Lancet: sale e scompenso cardiaco non più nemici?

27 Aprile 2022

Stanno facendo molto discutere i dati provenienti da uno studio internazionale multicentrico, pubblicato a inizio aprile da The Lancet, secondo i quali non c’è correlazione tra maggior consumo di sale e peggioramento clinico nei pazienti con scompenso cardiaco. Miglioramenti si segnalerebbero soltanto sul fronte di alcuni indicatori legati alla qualità di vita.

Lo studio in questione si chiama Sodium-Hf e ha coinvolto circa 800 pazienti in 26 centri tra Canada, Stati Uniti, Colombia, Cile, Messico e Nuova Zelanda. Tutti avevano una diagnosi di insufficienza cardiaca, con un’età media di 67 anni, in cura secondo le linee-guida dei rispettivi paesi.

Sono stati suddivisi in due gruppi: la metà è stata assegnata in modo casuale a ricevere le cure abituali, mentre il resto ha ricevuto consigli nutrizionali e culinari per ottenere un apporto giornaliero di sale inferiore a 1,5 g.

Obiettivo principale, a 12 mesi, era verificare il numero di ricoveri, piuttosto che di accessi al pronto soccorso se non decessi dovuti a cardiopatia. In secondo luogo, si è anche voluto verificare se vi fossero miglioramenti su qualità di vita e classi di appartenenza al Nyha, il sistema di stratificazione della gravità dello scompenso cardiaco.

Confrontando le misurazioni al tempo zero e a 12 mesi, il gruppo attivo ha ridotto l’assunzione giornaliera di sale mediamente da 2,286 a 1,658 g, il controllo da 2,119 a 2,073. Da un punto di vista clinico, non si sono evidenziate differenze significative sui tre parametri presi in esame, ovvero ricoveri, accessi in pronto soccorso e morti.
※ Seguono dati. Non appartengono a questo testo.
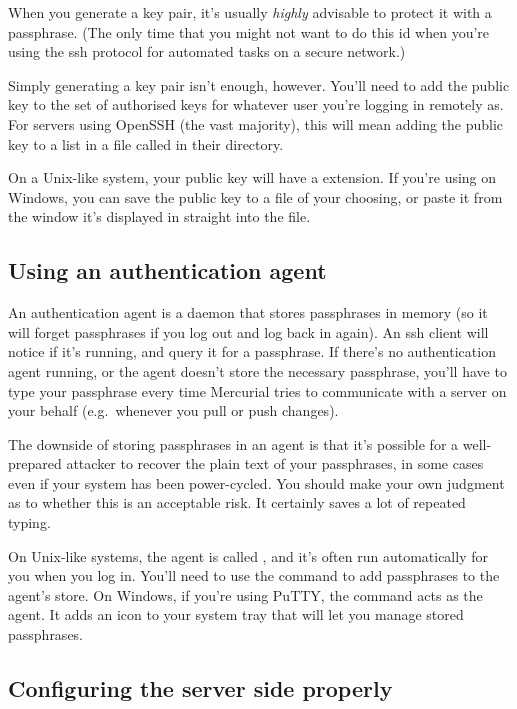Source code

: When you generate a key pair, it's usually \emph{highly} advisable to
protect it with a passphrase.  (The only time that you might not want
to do this id when you're using the ssh protocol for automated tasks
on a secure network.)

Simply generating a key pair isn't enough, however.  You'll need to
add the public key to the set of authorised keys for whatever user
you're logging in remotely as.  For servers using OpenSSH (the vast
majority), this will mean adding the public key to a list in a file
called  in their 
directory.

On a Unix-like system, your public key will have a 
extension.  If you're using  on Windows, you can
save the public key to a file of your choosing, or paste it from the
window it's displayed in straight into the
 file.

\subsection{Using an authentication agent}

An authentication agent is a daemon that stores passphrases in memory
(so it will forget passphrases if you log out and log back in again).
An ssh client will notice if it's running, and query it for a
passphrase.  If there's no authentication agent running, or the agent
doesn't store the necessary passphrase, you'll have to type your
passphrase every time Mercurial tries to communicate with a server on
your behalf (e.g.~whenever you pull or push changes).

The downside of storing passphrases in an agent is that it's possible
for a well-prepared attacker to recover the plain text of your
passphrases, in some cases even if your system has been power-cycled.
You should make your own judgment as to whether this is an acceptable
risk.  It certainly saves a lot of repeated typing.

On Unix-like systems, the agent is called , and
it's often run automatically for you when you log in.  You'll need to
use the  command to add passphrases to the agent's
store.  On Windows, if you're using PuTTY, the 
command acts as the agent.  It adds an icon to your system tray that
will let you manage stored passphrases.

\subsection{Configuring the server side properly}

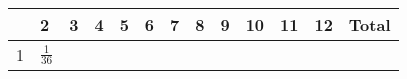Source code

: \documentclass[]{book}
\numberwithin{equation}{chapter}
\numberwithin{figure}{chapter}
\theoremstyle{plain}
\theoremstyle{definition}
\theoremstyle{remark}
\theoremstyle{definition}
\theoremstyle{definition}
\theoremstyle{remark}
\begin{document}
\begin{longtable}[]{@{}lllllllllllll@{}}
\begin{minipage}[b]{0.02\columnwidth}
\strut
\end{minipage} & \begin{minipage}[b]{0.05\columnwidth}\raggedright\strut
2\strut
\end{minipage} & \begin{minipage}[b]{0.05\columnwidth}\raggedright\strut
3\strut
\end{minipage} & \begin{minipage}[b]{0.05\columnwidth}\raggedright\strut
4\strut
\end{minipage} & \begin{minipage}[b]{0.05\columnwidth}\raggedright\strut
5\strut
\end{minipage} & \begin{minipage}[b]{0.05\columnwidth}\raggedright\strut
6\strut
\end{minipage} & \begin{minipage}[b]{0.05\columnwidth}\raggedright\strut
7\strut
\end{minipage} & \begin{minipage}[b]{0.05\columnwidth}\raggedright\strut
8\strut
\end{minipage} & \begin{minipage}[b]{0.05\columnwidth}\raggedright\strut
9\strut
\end{minipage} & \begin{minipage}[b]{0.05\columnwidth}\raggedright\strut
10\strut
\end{minipage} & \begin{minipage}[b]{0.05\columnwidth}\raggedright\strut
11\strut
\end{minipage} & \begin{minipage}[b]{0.05\columnwidth}\raggedright\strut
12\strut
\end{minipage} & \begin{minipage}[b]{0.05\columnwidth}\raggedright\strut
Total\strut
\end{minipage}\tabularnewline
\midrule
\endhead
\begin{minipage}[t]{0.02\columnwidth}\raggedright\strut
1\strut
\end{minipage} & \begin{minipage}[t]{0.05\columnwidth}\raggedright\strut
\(\frac{1}{36}\)\strut
\end{minipage} & \begin{minipage}[t]{0.05\columnwidth}\raggedright\strut
\strut
\end{minipage} & \begin{minipage}[t]{0.05\columnwidth}\raggedright\strut

\end{minipage}
\end{longtable}
\end{document}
Miglioramenti significativi, invece, per chi aveva seguito una dieta iposodica sul fronte di alcuni sintomi quali gonfiore, affaticamento e tosse, e nella scala Nyha, con salto di una classe.

“L'insufficienza cardiaca porta a ritenzione di sodio e acqua ed è per questo che la restrizione dietetica di sale è ritenuta utile per prevenire il sovraccarico di liquidi”, sottolinea Justin Ezekowitz, co-direttore del Canadian Vigor Centre di Alberta e coordinatore dello studio. “Tuttavia, su questo fronte gli studi clinici finora hanno mostrato risultati contrastanti. Il nostro è il più grande trial clinico randomizzato che esamina la relazione tra riduzione di sodio nella dieta e insufficienza cardiaca. Sulla base dei risultati non possiamo più dare una raccomandazione generale a tutti i pazienti di limitare l'assunzione di sodio come strategia di prevenzione di eventi cardiovascolari, ma di certo è un sistema efficace di migliorare la qualità della vita. Personalmente, continuerò a consigliare ai miei pazienti con insufficienza cardiaca di ridurre il sale, ma ora mi sono più chiari i benefici attesi”.

Due i principali limiti della ricerca, riconosciuti dagli Autori. Innanzitutto, il disegno in aperto e non in cieco. La durata, poi, di soli 12 mesi, probabilmente non sufficiente per vedere effetti clinici sul lungo termine. Su queste basi, il team effettuerà ulteriori studi per cercare di isolare, innanzitutto, un marcatore nel sangue tra chi ha beneficiato maggiormente della dieta a basso contenuto di sodio, con l'obiettivo di poter fornire prescrizioni dietetiche individuali mirate. Ulteriore obiettivo, poi, seguire i pazienti a due e cinque anni per verificare i risultati nel lungo termine.